## YOUR ASSIGNMENT
Omitting all pictures, retype the entries below exactly as given.
RECORD SET START
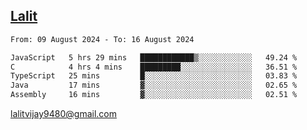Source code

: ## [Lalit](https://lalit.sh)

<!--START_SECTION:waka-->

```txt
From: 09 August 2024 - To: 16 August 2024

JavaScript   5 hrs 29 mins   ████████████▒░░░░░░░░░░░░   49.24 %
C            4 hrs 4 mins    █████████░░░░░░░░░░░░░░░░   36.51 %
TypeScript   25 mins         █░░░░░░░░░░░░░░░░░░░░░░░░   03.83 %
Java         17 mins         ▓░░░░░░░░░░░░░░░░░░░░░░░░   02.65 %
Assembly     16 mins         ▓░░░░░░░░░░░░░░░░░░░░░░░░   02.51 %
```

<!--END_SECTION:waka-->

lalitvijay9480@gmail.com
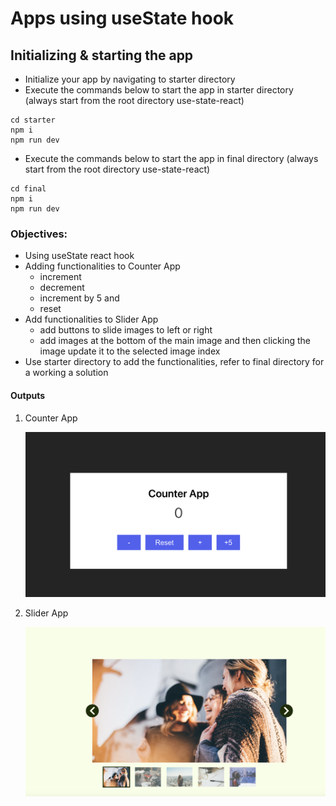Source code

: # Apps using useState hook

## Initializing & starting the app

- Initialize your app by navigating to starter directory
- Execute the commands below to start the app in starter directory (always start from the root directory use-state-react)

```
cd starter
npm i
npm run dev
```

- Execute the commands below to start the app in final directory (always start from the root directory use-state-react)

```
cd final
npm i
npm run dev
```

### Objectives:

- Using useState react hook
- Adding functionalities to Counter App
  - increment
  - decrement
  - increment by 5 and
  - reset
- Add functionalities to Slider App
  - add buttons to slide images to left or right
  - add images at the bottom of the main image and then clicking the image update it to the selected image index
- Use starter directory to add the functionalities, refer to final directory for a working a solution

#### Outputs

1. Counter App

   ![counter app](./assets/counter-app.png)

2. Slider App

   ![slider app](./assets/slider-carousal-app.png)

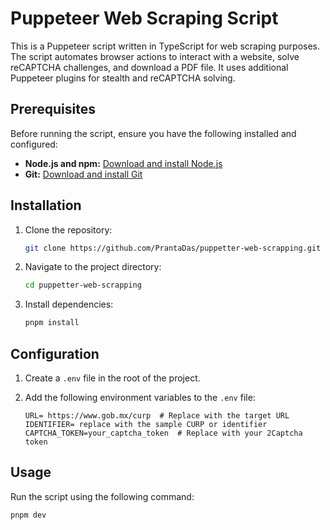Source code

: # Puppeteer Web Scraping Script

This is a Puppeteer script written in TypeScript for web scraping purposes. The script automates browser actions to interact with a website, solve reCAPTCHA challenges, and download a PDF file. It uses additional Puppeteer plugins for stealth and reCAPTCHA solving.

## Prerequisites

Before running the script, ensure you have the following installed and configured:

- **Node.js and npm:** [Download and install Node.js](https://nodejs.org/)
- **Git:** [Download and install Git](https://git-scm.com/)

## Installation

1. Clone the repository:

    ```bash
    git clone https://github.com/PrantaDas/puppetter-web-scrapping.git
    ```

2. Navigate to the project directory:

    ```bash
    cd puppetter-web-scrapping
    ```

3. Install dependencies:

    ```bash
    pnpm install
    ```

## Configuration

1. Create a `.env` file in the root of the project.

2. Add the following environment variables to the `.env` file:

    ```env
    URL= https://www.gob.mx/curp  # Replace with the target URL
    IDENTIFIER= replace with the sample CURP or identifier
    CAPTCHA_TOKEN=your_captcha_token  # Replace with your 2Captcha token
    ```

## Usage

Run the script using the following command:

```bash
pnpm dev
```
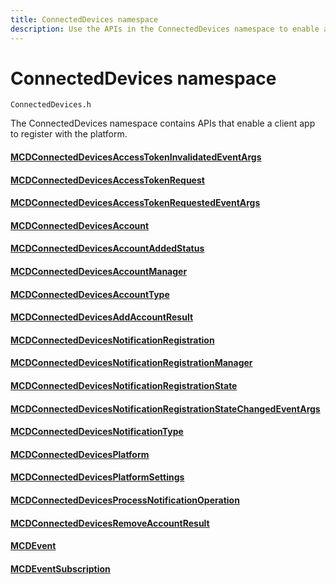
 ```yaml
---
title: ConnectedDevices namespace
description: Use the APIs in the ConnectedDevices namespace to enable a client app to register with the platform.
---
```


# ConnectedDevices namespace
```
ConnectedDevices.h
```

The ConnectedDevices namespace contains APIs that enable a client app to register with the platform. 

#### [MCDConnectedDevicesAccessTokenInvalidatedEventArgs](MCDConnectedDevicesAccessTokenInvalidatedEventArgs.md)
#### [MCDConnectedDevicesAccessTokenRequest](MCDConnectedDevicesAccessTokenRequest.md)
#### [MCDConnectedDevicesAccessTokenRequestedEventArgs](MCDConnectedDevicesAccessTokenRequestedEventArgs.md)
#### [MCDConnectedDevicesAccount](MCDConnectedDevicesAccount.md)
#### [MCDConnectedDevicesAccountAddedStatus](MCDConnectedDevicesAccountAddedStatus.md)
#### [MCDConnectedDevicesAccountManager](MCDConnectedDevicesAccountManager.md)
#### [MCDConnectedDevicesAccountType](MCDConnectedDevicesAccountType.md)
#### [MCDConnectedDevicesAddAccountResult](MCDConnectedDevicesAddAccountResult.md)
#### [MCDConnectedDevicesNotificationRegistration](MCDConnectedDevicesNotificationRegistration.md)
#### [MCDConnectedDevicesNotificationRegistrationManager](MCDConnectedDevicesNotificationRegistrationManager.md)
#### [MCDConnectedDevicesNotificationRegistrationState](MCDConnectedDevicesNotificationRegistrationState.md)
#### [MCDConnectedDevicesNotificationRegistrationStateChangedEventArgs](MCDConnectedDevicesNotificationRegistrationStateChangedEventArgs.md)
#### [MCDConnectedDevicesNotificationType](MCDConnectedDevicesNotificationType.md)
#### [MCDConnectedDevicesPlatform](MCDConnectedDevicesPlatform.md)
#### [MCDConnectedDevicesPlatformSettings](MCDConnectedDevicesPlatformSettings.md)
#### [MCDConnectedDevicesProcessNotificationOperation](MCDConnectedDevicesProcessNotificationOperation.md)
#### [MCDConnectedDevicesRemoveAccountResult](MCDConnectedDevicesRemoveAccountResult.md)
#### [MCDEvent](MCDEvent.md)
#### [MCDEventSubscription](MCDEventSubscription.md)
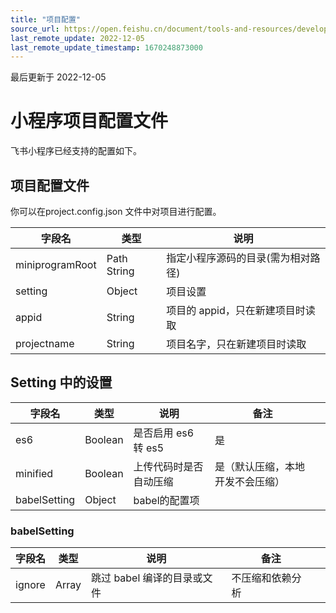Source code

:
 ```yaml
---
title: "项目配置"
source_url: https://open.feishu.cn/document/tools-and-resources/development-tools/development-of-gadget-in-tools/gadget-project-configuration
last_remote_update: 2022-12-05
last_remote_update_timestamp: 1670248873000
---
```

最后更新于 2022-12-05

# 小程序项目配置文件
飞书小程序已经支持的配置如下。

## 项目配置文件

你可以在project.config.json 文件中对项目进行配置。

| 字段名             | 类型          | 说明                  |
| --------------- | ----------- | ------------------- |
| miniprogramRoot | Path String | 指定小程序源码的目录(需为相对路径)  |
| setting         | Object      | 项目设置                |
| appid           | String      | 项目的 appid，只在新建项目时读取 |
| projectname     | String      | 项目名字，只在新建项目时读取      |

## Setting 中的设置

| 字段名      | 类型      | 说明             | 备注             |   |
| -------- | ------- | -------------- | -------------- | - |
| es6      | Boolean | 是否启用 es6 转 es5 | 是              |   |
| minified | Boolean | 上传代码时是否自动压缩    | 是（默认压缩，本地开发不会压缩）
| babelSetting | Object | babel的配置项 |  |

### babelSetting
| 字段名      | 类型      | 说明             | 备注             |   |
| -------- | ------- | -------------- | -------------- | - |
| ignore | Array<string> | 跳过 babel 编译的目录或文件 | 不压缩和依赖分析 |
RECORD SET END
## TASK OUTPUT
Source code

: ## [Lalit](https://lalit.sh)

<!--START_SECTION:waka-->

```txt
From: 09 August 2024 - To: 16 August 2024

JavaScript   5 hrs 29 mins   ████████████▒░░░░░░░░░░░░   49.24 %
C            4 hrs 4 mins    █████████░░░░░░░░░░░░░░░░   36.51 %
TypeScript   25 mins         █░░░░░░░░░░░░░░░░░░░░░░░░   03.83 %
Java         17 mins         ▓░░░░░░░░░░░░░░░░░░░░░░░░   02.65 %
Assembly     16 mins         ▓░░░░░░░░░░░░░░░░░░░░░░░░   02.51 %
```

<!--END_SECTION:waka-->

lalitvijay9480@gmail.com
Source code

: # Apps using useState hook

## Initializing & starting the app

- Initialize your app by navigating to starter directory
- Execute the commands below to start the app in starter directory (always start from the root directory use-state-react)

```
cd starter
npm i
npm run dev
```

- Execute the commands below to start the app in final directory (always start from the root directory use-state-react)

```
cd final
npm i
npm run dev
```

### Objectives:

- Using useState react hook
- Adding functionalities to Counter App
  - increment
  - decrement
  - increment by 5 and
  - reset
- Add functionalities to Slider App
  - add buttons to slide images to left or right
  - add images at the bottom of the main image and then clicking the image update it to the selected image index
- Use starter directory to add the functionalities, refer to final directory for a working a solution

#### Outputs

1. Counter App

   ![counter app](./assets/counter-app.png)

2. Slider App

   ![slider app](./assets/slider-carousal-app.png)

Source code

: # Puppeteer Web Scraping Script

This is a Puppeteer script written in TypeScript for web scraping purposes. The script automates browser actions to interact with a website, solve reCAPTCHA challenges, and download a PDF file. It uses additional Puppeteer plugins for stealth and reCAPTCHA solving.

## Prerequisites

Before running the script, ensure you have the following installed and configured:

- **Node.js and npm:** [Download and install Node.js](https://nodejs.org/)
- **Git:** [Download and install Git](https://git-scm.com/)

## Installation

1. Clone the repository:

    ```bash
    git clone https://github.com/PrantaDas/puppetter-web-scrapping.git
    ```

2. Navigate to the project directory:

    ```bash
    cd puppetter-web-scrapping
    ```

3. Install dependencies:

    ```bash
    pnpm install
    ```

## Configuration

1. Create a `.env` file in the root of the project.

2. Add the following environment variables to the `.env` file:

    ```env
    URL= https://www.gob.mx/curp  # Replace with the target URL
    IDENTIFIER= replace with the sample CURP or identifier
    CAPTCHA_TOKEN=your_captcha_token  # Replace with your 2Captcha token
    ```

## Usage

Run the script using the following command:

```bash
pnpm dev
```
 ```yaml
---
title: ConnectedDevices namespace
description: Use the APIs in the ConnectedDevices namespace to enable a client app to register with the platform.
---
```


# ConnectedDevices namespace
```
ConnectedDevices.h
```

The ConnectedDevices namespace contains APIs that enable a client app to register with the platform. 

#### [MCDConnectedDevicesAccessTokenInvalidatedEventArgs](MCDConnectedDevicesAccessTokenInvalidatedEventArgs.md)
#### [MCDConnectedDevicesAccessTokenRequest](MCDConnectedDevicesAccessTokenRequest.md)
#### [MCDConnectedDevicesAccessTokenRequestedEventArgs](MCDConnectedDevicesAccessTokenRequestedEventArgs.md)
#### [MCDConnectedDevicesAccount](MCDConnectedDevicesAccount.md)
#### [MCDConnectedDevicesAccountAddedStatus](MCDConnectedDevicesAccountAddedStatus.md)
#### [MCDConnectedDevicesAccountManager](MCDConnectedDevicesAccountManager.md)
#### [MCDConnectedDevicesAccountType](MCDConnectedDevicesAccountType.md)
#### [MCDConnectedDevicesAddAccountResult](MCDConnectedDevicesAddAccountResult.md)
#### [MCDConnectedDevicesNotificationRegistration](MCDConnectedDevicesNotificationRegistration.md)
#### [MCDConnectedDevicesNotificationRegistrationManager](MCDConnectedDevicesNotificationRegistrationManager.md)
#### [MCDConnectedDevicesNotificationRegistrationState](MCDConnectedDevicesNotificationRegistrationState.md)
#### [MCDConnectedDevicesNotificationRegistrationStateChangedEventArgs](MCDConnectedDevicesNotificationRegistrationStateChangedEventArgs.md)
#### [MCDConnectedDevicesNotificationType](MCDConnectedDevicesNotificationType.md)
#### [MCDConnectedDevicesPlatform](MCDConnectedDevicesPlatform.md)
#### [MCDConnectedDevicesPlatformSettings](MCDConnectedDevicesPlatformSettings.md)
#### [MCDConnectedDevicesProcessNotificationOperation](MCDConnectedDevicesProcessNotificationOperation.md)
#### [MCDConnectedDevicesRemoveAccountResult](MCDConnectedDevicesRemoveAccountResult.md)
#### [MCDEvent](MCDEvent.md)
#### [MCDEventSubscription](MCDEventSubscription.md)
Source code

:
 ```yaml
---
title: "项目配置"
source_url: https://open.feishu.cn/document/tools-and-resources/development-tools/development-of-gadget-in-tools/gadget-project-configuration
last_remote_update: 2022-12-05
last_remote_update_timestamp: 1670248873000
---
```

最后更新于 2022-12-05

# 小程序项目配置文件
飞书小程序已经支持的配置如下。

## 项目配置文件

你可以在project.config.json 文件中对项目进行配置。

| 字段名             | 类型          | 说明                  |
| --------------- | ----------- | ------------------- |
| miniprogramRoot | Path String | 指定小程序源码的目录(需为相对路径)  |
| setting         | Object      | 项目设置                |
| appid           | String      | 项目的 appid，只在新建项目时读取 |
| projectname     | String      | 项目名字，只在新建项目时读取      |

## Setting 中的设置

| 字段名      | 类型      | 说明             | 备注             |   |
| -------- | ------- | -------------- | -------------- | - |
| es6      | Boolean | 是否启用 es6 转 es5 | 是              |   |
| minified | Boolean | 上传代码时是否自动压缩    | 是（默认压缩，本地开发不会压缩）
| babelSetting | Object | babel的配置项 |  |

### babelSetting
| 字段名      | 类型      | 说明             | 备注             |   |
| -------- | ------- | -------------- | -------------- | - |
| ignore | Array<string> | 跳过 babel 编译的目录或文件 | 不压缩和依赖分析 |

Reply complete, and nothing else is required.